- Entries supplied:
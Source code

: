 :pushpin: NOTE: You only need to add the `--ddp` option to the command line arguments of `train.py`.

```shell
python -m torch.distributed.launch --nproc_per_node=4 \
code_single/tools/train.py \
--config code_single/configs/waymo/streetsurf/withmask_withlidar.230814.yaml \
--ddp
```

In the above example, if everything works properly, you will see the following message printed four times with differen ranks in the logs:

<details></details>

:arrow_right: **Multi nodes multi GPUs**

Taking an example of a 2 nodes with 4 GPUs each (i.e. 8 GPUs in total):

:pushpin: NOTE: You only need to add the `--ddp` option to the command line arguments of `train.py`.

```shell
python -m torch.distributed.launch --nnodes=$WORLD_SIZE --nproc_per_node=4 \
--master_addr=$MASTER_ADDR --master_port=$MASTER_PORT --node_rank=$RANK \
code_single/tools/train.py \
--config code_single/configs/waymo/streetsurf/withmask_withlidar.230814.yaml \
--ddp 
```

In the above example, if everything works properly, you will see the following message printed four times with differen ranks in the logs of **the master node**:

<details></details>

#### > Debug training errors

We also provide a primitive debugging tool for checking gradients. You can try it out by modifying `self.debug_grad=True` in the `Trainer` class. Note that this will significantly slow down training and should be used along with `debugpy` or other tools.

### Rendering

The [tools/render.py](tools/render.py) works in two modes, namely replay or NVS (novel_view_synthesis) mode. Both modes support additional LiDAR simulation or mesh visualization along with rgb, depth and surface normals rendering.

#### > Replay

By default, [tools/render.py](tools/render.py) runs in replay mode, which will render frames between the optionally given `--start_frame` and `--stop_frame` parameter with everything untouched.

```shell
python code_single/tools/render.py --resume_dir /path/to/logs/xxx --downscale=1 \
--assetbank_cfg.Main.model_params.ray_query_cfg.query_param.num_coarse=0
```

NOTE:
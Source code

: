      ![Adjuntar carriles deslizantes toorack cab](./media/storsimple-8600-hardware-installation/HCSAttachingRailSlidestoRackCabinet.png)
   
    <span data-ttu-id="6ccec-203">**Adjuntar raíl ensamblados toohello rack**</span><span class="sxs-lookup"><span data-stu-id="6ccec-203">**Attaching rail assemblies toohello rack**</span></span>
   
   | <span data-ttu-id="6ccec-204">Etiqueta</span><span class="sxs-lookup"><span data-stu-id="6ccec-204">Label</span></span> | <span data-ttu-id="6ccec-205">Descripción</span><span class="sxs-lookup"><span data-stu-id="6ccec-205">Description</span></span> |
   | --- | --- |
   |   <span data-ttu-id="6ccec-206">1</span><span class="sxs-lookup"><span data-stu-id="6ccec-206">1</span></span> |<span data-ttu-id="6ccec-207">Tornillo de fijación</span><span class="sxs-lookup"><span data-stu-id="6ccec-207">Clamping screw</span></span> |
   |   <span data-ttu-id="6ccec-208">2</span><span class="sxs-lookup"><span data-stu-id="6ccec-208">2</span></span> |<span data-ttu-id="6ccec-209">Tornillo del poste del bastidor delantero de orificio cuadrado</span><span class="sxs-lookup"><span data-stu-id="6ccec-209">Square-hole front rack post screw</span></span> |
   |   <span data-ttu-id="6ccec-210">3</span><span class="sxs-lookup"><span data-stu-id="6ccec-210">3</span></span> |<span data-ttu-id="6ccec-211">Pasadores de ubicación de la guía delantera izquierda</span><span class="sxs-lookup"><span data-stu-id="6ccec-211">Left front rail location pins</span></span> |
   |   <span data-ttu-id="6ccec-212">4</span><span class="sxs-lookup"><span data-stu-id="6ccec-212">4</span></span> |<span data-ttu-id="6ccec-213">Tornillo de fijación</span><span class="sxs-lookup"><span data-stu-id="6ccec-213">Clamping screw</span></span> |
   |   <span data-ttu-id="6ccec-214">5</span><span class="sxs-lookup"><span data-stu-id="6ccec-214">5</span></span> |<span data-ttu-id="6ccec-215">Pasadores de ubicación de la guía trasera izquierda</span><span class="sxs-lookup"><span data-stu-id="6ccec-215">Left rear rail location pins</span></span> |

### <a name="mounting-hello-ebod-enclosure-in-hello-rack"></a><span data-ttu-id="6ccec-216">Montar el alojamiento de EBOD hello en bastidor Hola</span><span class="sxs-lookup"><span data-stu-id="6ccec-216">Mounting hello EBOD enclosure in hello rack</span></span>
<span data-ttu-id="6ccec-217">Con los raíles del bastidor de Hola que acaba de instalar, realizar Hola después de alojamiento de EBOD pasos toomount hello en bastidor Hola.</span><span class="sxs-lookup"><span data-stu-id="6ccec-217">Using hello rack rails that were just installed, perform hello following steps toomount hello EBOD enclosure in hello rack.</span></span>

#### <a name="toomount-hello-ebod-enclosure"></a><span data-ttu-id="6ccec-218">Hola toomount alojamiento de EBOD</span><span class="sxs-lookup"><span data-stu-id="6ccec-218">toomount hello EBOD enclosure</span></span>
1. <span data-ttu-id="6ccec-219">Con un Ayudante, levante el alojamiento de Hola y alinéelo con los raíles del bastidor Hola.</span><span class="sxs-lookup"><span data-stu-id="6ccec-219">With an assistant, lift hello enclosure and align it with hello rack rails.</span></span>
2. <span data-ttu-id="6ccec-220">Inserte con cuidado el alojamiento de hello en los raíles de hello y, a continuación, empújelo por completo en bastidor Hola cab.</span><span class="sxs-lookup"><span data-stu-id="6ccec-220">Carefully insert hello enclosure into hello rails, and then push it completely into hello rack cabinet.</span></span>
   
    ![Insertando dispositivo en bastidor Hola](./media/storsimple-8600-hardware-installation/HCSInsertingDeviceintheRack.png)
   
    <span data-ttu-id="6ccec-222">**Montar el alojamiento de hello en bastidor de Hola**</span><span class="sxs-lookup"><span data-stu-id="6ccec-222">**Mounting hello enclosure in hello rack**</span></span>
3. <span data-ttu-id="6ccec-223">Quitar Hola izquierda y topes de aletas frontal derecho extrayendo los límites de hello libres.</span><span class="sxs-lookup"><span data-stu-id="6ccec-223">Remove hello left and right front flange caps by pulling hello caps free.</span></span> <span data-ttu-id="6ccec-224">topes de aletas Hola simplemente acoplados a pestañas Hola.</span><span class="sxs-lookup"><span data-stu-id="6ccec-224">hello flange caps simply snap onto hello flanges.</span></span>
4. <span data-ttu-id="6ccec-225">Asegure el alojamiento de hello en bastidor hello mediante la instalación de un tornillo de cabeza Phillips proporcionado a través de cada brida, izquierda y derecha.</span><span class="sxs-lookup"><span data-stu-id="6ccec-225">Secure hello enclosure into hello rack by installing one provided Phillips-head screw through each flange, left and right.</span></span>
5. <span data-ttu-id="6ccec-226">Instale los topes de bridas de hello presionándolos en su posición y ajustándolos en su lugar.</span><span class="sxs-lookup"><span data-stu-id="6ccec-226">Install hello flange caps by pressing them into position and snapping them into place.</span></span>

- Task: Read through the lines above and collect those that contain the string "topes".

- Task result:
3. <span data-ttu-id="6ccec-223">Quitar Hola izquierda y topes de aletas frontal derecho extrayendo los límites de hello libres.</span><span class="sxs-lookup"><span data-stu-id="6ccec-223">Remove hello left and right front flange caps by pulling hello caps free.</span></span> <span data-ttu-id="6ccec-224">topes de aletas Hola simplemente acoplados a pestañas Hola.</span><span class="sxs-lookup"><span data-stu-id="6ccec-224">hello flange caps simply snap onto hello flanges.</span></span>
5. <span data-ttu-id="6ccec-226">Instale los topes de bridas de hello presionándolos en su posición y ajustándolos en su lugar.</span><span class="sxs-lookup"><span data-stu-id="6ccec-226">Install hello flange caps by pressing them into position and snapping them into place.</span></span>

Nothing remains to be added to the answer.